(Dataset entries)
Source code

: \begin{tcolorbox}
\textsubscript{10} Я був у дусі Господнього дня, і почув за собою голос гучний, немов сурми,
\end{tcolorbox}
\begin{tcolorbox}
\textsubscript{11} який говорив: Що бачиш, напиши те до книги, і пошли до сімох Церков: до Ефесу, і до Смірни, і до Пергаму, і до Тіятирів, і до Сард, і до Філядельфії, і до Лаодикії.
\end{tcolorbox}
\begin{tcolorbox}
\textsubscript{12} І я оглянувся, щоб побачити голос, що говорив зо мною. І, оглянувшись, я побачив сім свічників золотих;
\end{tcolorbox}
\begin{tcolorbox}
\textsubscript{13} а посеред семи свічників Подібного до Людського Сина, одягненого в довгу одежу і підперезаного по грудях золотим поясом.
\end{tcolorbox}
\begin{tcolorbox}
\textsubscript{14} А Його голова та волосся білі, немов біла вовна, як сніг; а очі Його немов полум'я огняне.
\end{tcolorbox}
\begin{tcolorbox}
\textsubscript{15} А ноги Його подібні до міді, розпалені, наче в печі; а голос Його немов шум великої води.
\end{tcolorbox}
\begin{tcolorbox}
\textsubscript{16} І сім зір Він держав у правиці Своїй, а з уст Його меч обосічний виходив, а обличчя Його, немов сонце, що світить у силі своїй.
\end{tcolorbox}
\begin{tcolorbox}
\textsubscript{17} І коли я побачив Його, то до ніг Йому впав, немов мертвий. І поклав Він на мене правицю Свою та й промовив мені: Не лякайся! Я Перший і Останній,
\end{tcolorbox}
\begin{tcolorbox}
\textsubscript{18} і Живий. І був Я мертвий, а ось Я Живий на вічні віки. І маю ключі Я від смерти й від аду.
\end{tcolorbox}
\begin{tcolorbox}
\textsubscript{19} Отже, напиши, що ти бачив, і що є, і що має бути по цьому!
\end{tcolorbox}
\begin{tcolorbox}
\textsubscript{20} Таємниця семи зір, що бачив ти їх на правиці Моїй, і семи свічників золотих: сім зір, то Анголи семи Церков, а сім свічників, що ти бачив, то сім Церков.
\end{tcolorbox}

...

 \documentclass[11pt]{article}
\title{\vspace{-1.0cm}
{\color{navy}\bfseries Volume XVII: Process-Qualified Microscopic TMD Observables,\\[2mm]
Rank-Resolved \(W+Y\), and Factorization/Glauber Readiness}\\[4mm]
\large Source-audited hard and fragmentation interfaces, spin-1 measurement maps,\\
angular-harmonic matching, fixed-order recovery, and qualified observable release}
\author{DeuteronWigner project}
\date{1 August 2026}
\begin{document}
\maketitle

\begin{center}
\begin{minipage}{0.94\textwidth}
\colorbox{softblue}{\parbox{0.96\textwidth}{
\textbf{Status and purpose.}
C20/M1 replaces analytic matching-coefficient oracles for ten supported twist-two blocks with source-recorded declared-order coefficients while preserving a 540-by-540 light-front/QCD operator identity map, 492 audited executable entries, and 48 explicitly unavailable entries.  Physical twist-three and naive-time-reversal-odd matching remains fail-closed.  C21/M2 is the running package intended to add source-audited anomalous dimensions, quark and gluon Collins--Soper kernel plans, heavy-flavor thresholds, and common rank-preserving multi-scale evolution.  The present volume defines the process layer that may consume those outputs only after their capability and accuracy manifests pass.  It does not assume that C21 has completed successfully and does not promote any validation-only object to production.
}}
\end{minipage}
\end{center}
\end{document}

---

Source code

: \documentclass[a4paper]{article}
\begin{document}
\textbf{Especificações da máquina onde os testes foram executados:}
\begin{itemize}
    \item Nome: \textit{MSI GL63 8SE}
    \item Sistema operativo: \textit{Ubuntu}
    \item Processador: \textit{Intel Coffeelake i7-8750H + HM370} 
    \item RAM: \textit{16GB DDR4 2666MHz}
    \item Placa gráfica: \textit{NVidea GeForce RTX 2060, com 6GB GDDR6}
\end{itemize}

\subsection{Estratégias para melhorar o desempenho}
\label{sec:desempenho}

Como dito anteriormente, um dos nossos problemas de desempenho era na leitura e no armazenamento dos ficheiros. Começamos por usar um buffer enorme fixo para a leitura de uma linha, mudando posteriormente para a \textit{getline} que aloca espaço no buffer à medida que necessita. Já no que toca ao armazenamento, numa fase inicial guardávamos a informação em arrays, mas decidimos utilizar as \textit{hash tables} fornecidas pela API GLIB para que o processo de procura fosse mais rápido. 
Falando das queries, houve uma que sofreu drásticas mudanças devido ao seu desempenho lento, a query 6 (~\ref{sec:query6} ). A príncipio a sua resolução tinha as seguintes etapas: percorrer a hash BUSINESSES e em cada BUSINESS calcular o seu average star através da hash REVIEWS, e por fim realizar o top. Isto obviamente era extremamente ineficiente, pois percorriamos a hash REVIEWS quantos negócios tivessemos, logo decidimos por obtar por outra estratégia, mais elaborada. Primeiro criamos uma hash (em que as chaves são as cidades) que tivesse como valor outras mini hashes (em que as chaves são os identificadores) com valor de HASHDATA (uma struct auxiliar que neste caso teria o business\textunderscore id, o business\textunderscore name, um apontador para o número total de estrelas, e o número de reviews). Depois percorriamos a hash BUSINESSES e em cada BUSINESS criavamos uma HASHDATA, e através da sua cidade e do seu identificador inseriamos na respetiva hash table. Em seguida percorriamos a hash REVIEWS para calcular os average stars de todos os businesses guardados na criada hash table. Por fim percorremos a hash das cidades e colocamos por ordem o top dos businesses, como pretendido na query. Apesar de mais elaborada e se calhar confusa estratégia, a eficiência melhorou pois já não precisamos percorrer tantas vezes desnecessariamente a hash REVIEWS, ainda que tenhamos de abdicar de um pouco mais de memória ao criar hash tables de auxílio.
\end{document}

The problem -> Copy out, in full, each line above that has the word "order" in it.

Task response ->
angular-harmonic matching, fixed-order recovery, and qualified observable release}
C20/M1 replaces analytic matching-coefficient oracles for ten supported twist-two blocks with source-recorded declared-order coefficients while preserving a 540-by-540 light-front/QCD operator identity map, 492 audited executable entries, and 48 explicitly unavailable entries.  Physical twist-three and naive-time-reversal-odd matching remains fail-closed.  C21/M2 is the running package intended to add source-audited anomalous dimensions, quark and gluon Collins--Soper kernel plans, heavy-flavor thresholds, and common rank-preserving multi-scale evolution.  The present volume defines the process layer that may consume those outputs only after their capability and accuracy manifests pass.  It does not assume that C21 has completed successfully and does not promote any validation-only object to production.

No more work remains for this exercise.